High-strength steel sheet and method for manufacturing same
Abstract
A high-strength steel sheet comprising, as component composition, by mass: C: 0.15 to 0.35%; total of Si and Al: 0.5 to 2.5%; Mn: 1.0 to 4.0%; P: more than 0% and 0.05% or less; and S: more than 0% and 0.01% or less, with the balance being Fe and inevitable impurities, wherein a steel structure satisfies, in ratio with respect to the whole structure: ferrite: more than 5 area % and 50 area % or less; total of tempered martensite and bainite: 30 area % or more; and retained austenite: 10 volume % or more, the steel structure further includes MA, and the steel structure satisfies: an average circle equivalent diameter of the MA: 1.0 μm or less; an average circle equivalent diameter of the retained austenite: 1.0 μm or less; and a volume ratio of retained austenite with a circle equivalent diameter of 1.5 μm or more to the whole retained austenite: 5% or more.
Claims
exact text as granted — not AI-modified1 . A high-strength steel sheet comprising a component composition comprising Fe and, by mass:
C: 0.15 to 0.35%; a total of Si and Al: 0.5 to 2.5%; Mn: 1.0 to 4.0%; P: more than 0% and 0.05% or less; and S: more than 0% and 0.01% or less, wherein the component composition forms a steel structure comprising: ferrite: more than 5 area % and 50 area % or less; a total of tempered martensite and bainite: 30 area % or more; and a total retained austenite: 10 volume % or more, wherein the steel structure further comprises a martensite-austenite composite, and wherein the steel structure satisfies: an average circle equivalent diameter of the martensite-austenite composite: 1.0 μm or less; an average circle equivalent diameter of the retained austenite: 1.0 μm or less; and a volume ratio of a retained austenite with a circle equivalent diameter of 1.5 μm or more to the total retained austenite: 5% or more.

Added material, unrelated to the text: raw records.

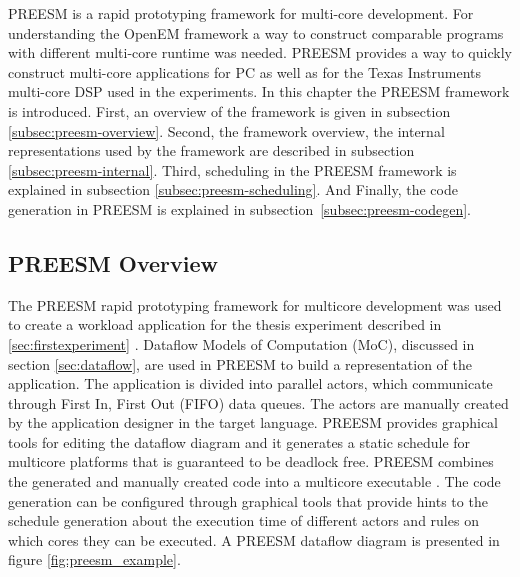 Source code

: PREESM is a rapid prototyping framework for multi-core development. For understanding the OpenEM framework a way to construct comparable programs with different multi-core runtime was needed. PREESM provides a way to quickly construct multi-core applications for PC as well as for the Texas Instruments multi-core DSP used in the experiments. In this chapter the PREESM framework is introduced. First, an overview of the framework is given in subsection \ref{subsec:preesm-overview}. Second, the framework overview, the internal representations used by the framework are described in subsection \ref{subsec:preesm-internal}. Third, scheduling in the PREESM framework is explained in subsection \ref{subsec:preesm-scheduling}. And Finally, the code generation in PREESM is explained in subsection~\ref{subsec:preesm-codegen}.

\subsection{PREESM Overview}
\label{sec:preesmover}
The PREESM rapid prototyping framework for multicore development was used to create a workload application for the thesis experiment described in \ref{sec:firstexperiment} . Dataflow Models of Computation (MoC), discussed in section \ref{sec:dataflow}, are used in PREESM to build a representation of the application. The application is divided into parallel actors, which communicate through First In, First Out (FIFO) data queues. The actors are manually created by the application designer in the target language. PREESM provides graphical tools for editing the dataflow diagram and it generates a static schedule for multicore platforms that is guaranteed to be deadlock free. PREESM combines the generated and manually created code into a multicore executable \cite{pelcat2014preesm}. The code generation can be configured through graphical tools that provide hints to the schedule generation about the execution time of different actors and rules on which cores they can be executed. A PREESM dataflow diagram is presented in figure \ref{fig:preesm_example}.


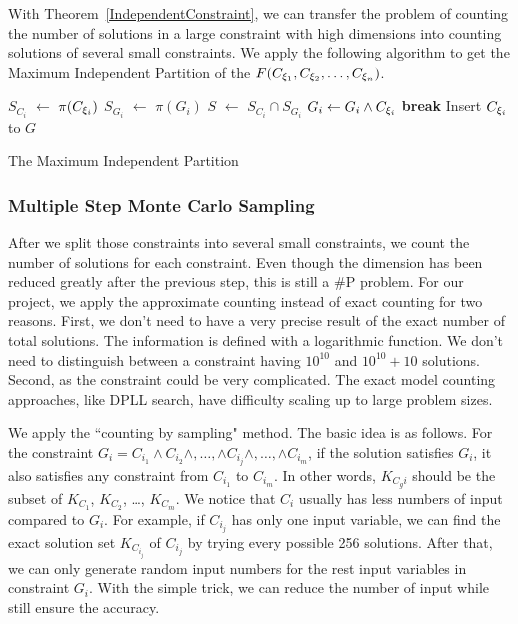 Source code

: With Theorem~\ref{IndependentConstraint}, we can transfer the problem of counting the number of 
solutions in a large constraint with high
dimensions into counting solutions of 
several small constraints. We apply the following algorithm to get the Maximum Independent Partition
of the $F(C_{{\xi}_{1}},C_{{\xi}_{2}},\ldots,C_{{\xi}_{n}})$.

\IncMargin{1em}
\begin{algorithm}[h]
\DontPrintSemicolon
{}
{
   $S_{C_i}$ $\leftarrow$ $\pi(C_{{\xi}_{i}})$ \;
   {
   $S_{G_i}$ $\leftarrow$ $\pi(G_{i})$ \;
   $S$ $\leftarrow$ $S_{C_i} \cap S_{G_i}$  \;
   {
      $G_{i} \leftarrow G_{i} \land C_{{\xi}_{i}}$ \;
      \textbf{break} \;
   }
   Insert $C_{{\xi}_{i}}$ to $G$
   }
}
\caption{The Maximum Independent Partition}
\end{algorithm}
\DecMargin{1em}

\subsubsection{Multiple Step Monte Carlo Sampling}

After we split those constraints into several small constraints, we count
the number of solutions for each constraint. Even though the dimension
has been reduced greatly after the previous step, this is still a
\#P problem. For our project, we apply the approximate counting instead of
exact counting for two reasons. First, we don't need to have a very precise
result of the exact number of total solutions. The information is defined with
a logarithmic function. We don't need to distinguish between a constraint having
$10^{10}$ and $10^{10} + 10$ solutions.
Second, as the constraint could be very complicated. The exact model counting
approaches, like DPLL search, have difficulty scaling up to large problem sizes.

We apply the ``counting by sampling" method. The basic idea is as follows.
For the constraint $G_{i}= C_{i_1} \land C_{i_2} \land ,\ldots, \land C_{i_j} \land ,\ldots, 
\land C_{i_m}$, 
if the solution satisfies $G_{i}$, it also
satisfies any constraint from $C_{i_1}$ to $C_{i_m}$. In other words,
$K_{C_gi}$ should be the subset of $K_{C_1}$, $K_{C_2}$, \ldots , $K_{C_m}$.
We notice that $C_i$ usually has less numbers of input compared to $G_{i}$.
For example, if $C_{i_j}$ has only one input variable, we can find the exact
solution set $K_{C_{i_j}}$ of $C_{i_j}$ by trying every possible 256 solutions. After that,
we can only generate random input numbers for the rest input variables in 
constraint $G_{i}$. With the simple trick, we can reduce the number of input while
still ensure the accuracy.

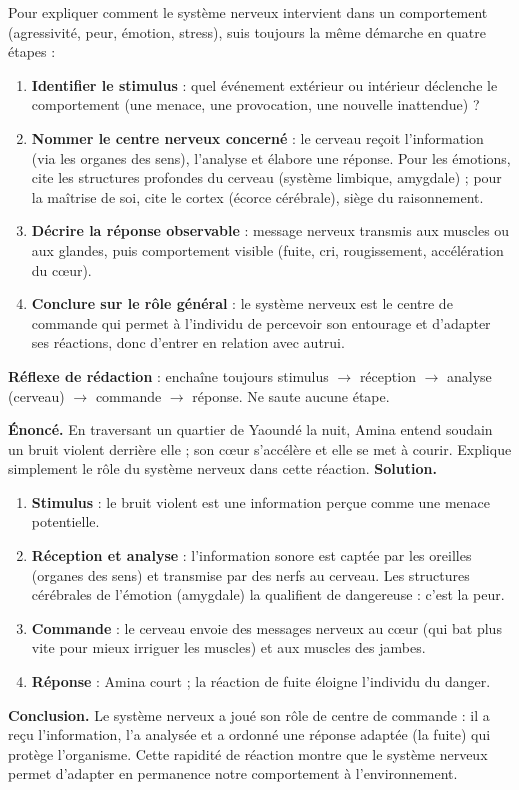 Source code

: \documentclass[11pt]{article}
\newcommand{\cle}[1]{{\popxbold\color{popdark}#1}}
\begin{document}
\begin{methode}
Pour expliquer comment le système nerveux intervient dans un comportement (agressivité, peur, émotion, stress), suis toujours la même démarche en quatre étapes :
\begin{enumerate}
\item \textbf{Identifier le stimulus} : quel événement extérieur ou intérieur déclenche le comportement (une menace, une provocation, une nouvelle inattendue) ?
\item \textbf{Nommer le centre nerveux concerné} : le \cle{cerveau} reçoit l'information (via les organes des sens), l'analyse et élabore une réponse. Pour les émotions, cite les \cle{structures profondes du cerveau} (système limbique, amygdale) ; pour la maîtrise de soi, cite le \cle{cortex} (écorce cérébrale), siège du raisonnement.
\item \textbf{Décrire la réponse observable} : message nerveux transmis aux muscles ou aux glandes, puis comportement visible (fuite, cri, rougissement, accélération du cœur).
\item \textbf{Conclure sur le rôle général} : le système nerveux est le \cle{centre de commande} qui permet à l'individu de percevoir son entourage et d'adapter ses réactions, donc d'entrer en relation avec autrui.
\end{enumerate}
\textbf{Réflexe de rédaction} : enchaîne toujours stimulus $\rightarrow$ réception $\rightarrow$ analyse (cerveau) $\rightarrow$ commande $\rightarrow$ réponse. Ne saute aucune étape.
\end{methode}

\begin{exoresolu}
\textbf{Énoncé.} En traversant un quartier de Yaoundé la nuit, Amina entend soudain un bruit violent derrière elle ; son cœur s'accélère et elle se met à courir. Explique simplement le rôle du système nerveux dans cette réaction.
\tcblower
\textbf{Solution.}
\begin{enumerate}
\item \textbf{Stimulus} : le bruit violent est une information perçue comme une menace potentielle.
\item \textbf{Réception et analyse} : l'information sonore est captée par les oreilles (organes des sens) et transmise par des nerfs au \cle{cerveau}. Les structures cérébrales de l'émotion (amygdale) la qualifient de dangereuse : c'est la \cle{peur}.
\item \textbf{Commande} : le cerveau envoie des messages nerveux au cœur (qui bat plus vite pour mieux irriguer les muscles) et aux muscles des jambes.
\item \textbf{Réponse} : Amina court ; la réaction de fuite éloigne l'individu du danger.
\end{enumerate}
\textbf{Conclusion.} Le système nerveux a joué son rôle de centre de commande : il a reçu l'information, l'a analysée et a ordonné une réponse adaptée (la fuite) qui protège l'organisme. Cette rapidité de réaction montre que le système nerveux permet d'adapter en permanence notre comportement à l'environnement.
\end{exoresolu}
\end{document}

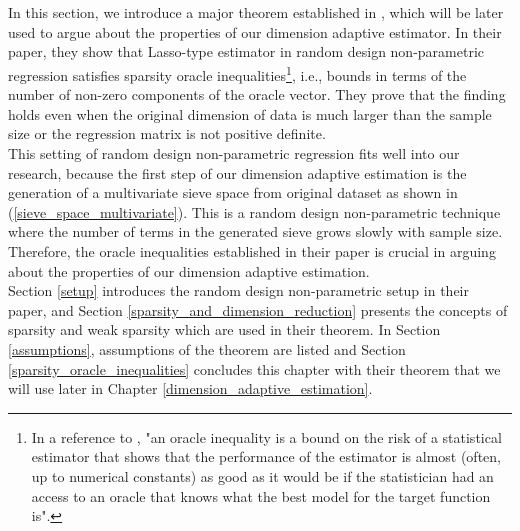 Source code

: \documentclass[12pt, a4paper]{article}
\theoremstyle{MAstyle} \newtheorem{assumption}{Assumption}[section]
\theoremstyle{MAstyle} \newtheorem{definition}{Definition}[section]
\theoremstyle{MAstyle} \newtheorem{theorem}{Theorem}[section]
\theoremstyle{MAstyle} \newtheorem{corollary}{Corollary}[section]
\begin{document}
        \newpage
        \section{\cite{Bunea_2007}} \label{bunea_paper}
            In this section, we introduce a major theorem established in \cite{Bunea_2007}, which will be later used to argue about the properties of our dimension adaptive estimator. In their paper, they show that Lasso-type estimator in random design non-parametric regression satisfies sparsity oracle inequalities\footnote{In a reference to \cite{Koltchinskii_2011}, "an oracle inequality is a bound on the risk of a statistical estimator that shows that the performance of the estimator is almost (often, up to numerical constants) as good as it would be if the statistician had an access to an oracle that knows what the best model for the target function is".}, i.e., bounds in terms of the number of non-zero components of the oracle vector. They prove that the finding holds even when the original dimension of data is much larger than the sample size or the regression matrix is not positive definite.\\
            
            This setting of random design non-parametric regression fits well into our research, because the first step of our dimension adaptive estimation is the generation of a multivariate sieve space from original dataset as shown in (\ref{sieve_space_multivariate}). This is a random design non-parametric technique where the number of terms in the generated sieve grows slowly with sample size. Therefore, the oracle inequalities established in their paper is crucial in arguing about the properties of our dimension adaptive estimation.\\

            Section \ref{setup} introduces the random design non-parametric setup in their paper, and Section \ref{sparsity_and_dimension_reduction} presents the concepts of sparsity and weak sparsity which are used in their theorem. In Section \ref{assumptions}, assumptions of the theorem are listed and Section \ref{sparsity_oracle_inequalities} concludes this chapter with their theorem that we will use later in Chapter \ref{dimension_adaptive_estimation}.
            
\end{document}
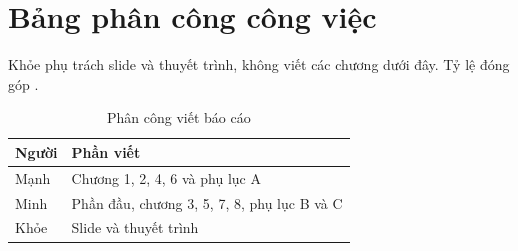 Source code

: \chapter*{Bảng phân công công việc}

Khỏe phụ trách slide và thuyết trình, không viết các chương dưới đây.
Tỷ lệ đóng góp .

\begin{table}[ht]
\centering
\caption{Phân công viết báo cáo}
\label{tab:phan-cong}
\begin{tabular}{ll}
\toprule
Người & Phần viết \\
\midrule
Mạnh & Chương 1, 2, 4, 6 và phụ lục A \\
Minh & Phần đầu, chương 3, 5, 7, 8, phụ lục B và C \\
Khỏe & Slide và thuyết trình \\
\bottomrule
\end{tabular}
\end{table}
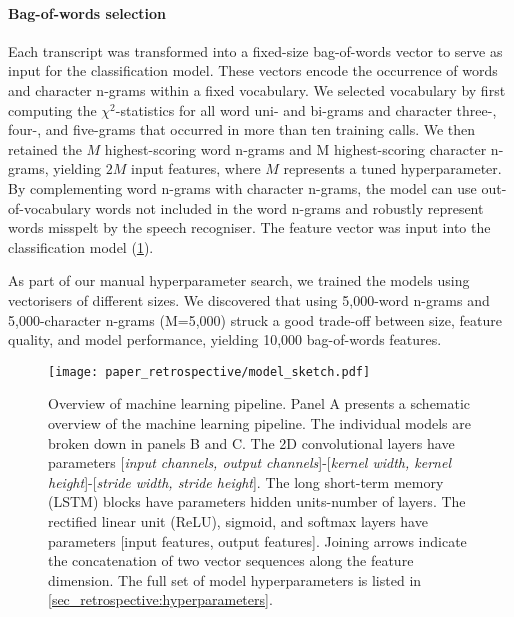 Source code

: {\begin{table}
{\begin{tabular}{l|l|l}
        \bottomrule
    \end{tabular}%
    \vspace{-2mm}
    }
\end{table}


\paragraph{Bag-of-words selection}

Each transcript was transformed into a fixed-size bag-of-words vector to serve as input for the classification model. These vectors encode the occurrence of words and character n-grams within a fixed vocabulary. We selected vocabulary by first computing the $\chi^2$-statistics for all word uni- and bi-grams and character three-, four-, and five-grams that occurred in more than ten training calls. We then retained the $M$ highest-scoring word n-grams and M highest-scoring character n-grams, yielding $2M$ input features, where $M$ represents a tuned hyperparameter. By complementing word n-grams with character n-grams, the model can use out-of-vocabulary words not included in the word n-grams and robustly represent words misspelt by the speech recogniser. The feature vector was input into the classification model (\cref{fig_retrospective:model_sketch}).

As part of our manual hyperparameter search, we trained the models using vectorisers of different sizes. We discovered that using 5,000-word n-grams and 5,000-character n-grams (M=5,000) struck a good trade-off between size, feature quality, and model performance, yielding 10,000 bag-of-words features.

\begin{figure}
    \centering
    \texttt{[image: paper\_retrospective/model\_sketch.pdf]}
    \caption[Overview of machine learning pipeline for stroke recognition.]{Overview of machine learning pipeline. Panel A presents a schematic overview of the machine learning pipeline. The individual models are broken down in panels B and C. The 2D convolutional layers have parameters [\textit{input channels, output channels}]-[\textit{kernel width, kernel height}]-[\textit{stride width, stride height}]. The long short-term memory (LSTM) blocks have parameters hidden units-number of layers. The rectified linear unit (ReLU), sigmoid, and softmax layers have parameters [input features, output features]. Joining arrows indicate the concatenation of two vector sequences along the feature dimension. The full set of model hyperparameters is listed in \cref{sec_retrospective:hyperparameters}.}
    \label{fig_retrospective:model_sketch}
\end{figure}

}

2 . The high-strength steel sheet of claim 1 , wherein the amount of C in the component composition is 0.30% or less by mass.
3 . The high-strength steel sheet of claim 1 , wherein the amount of Al in the component composition is less than 0.10% by mass.
4 . The high-strength steel sheet of claim 1 , further comprising at least one of, by mass:
(a) at least one selected from the group consisting of Cu, Ni, Mo, Cr and B, in a total amount of more than 0% and 1.0% or less; (b) at least one selected from the group consisting of V, Nb, Ti, Zr and Hf, in a total amount of more than 0% and 0.2% or less; and (c) at least one selected from the group consisting of Ca, Mg and REM, in a total amount of more than 0% and 0.01% or less.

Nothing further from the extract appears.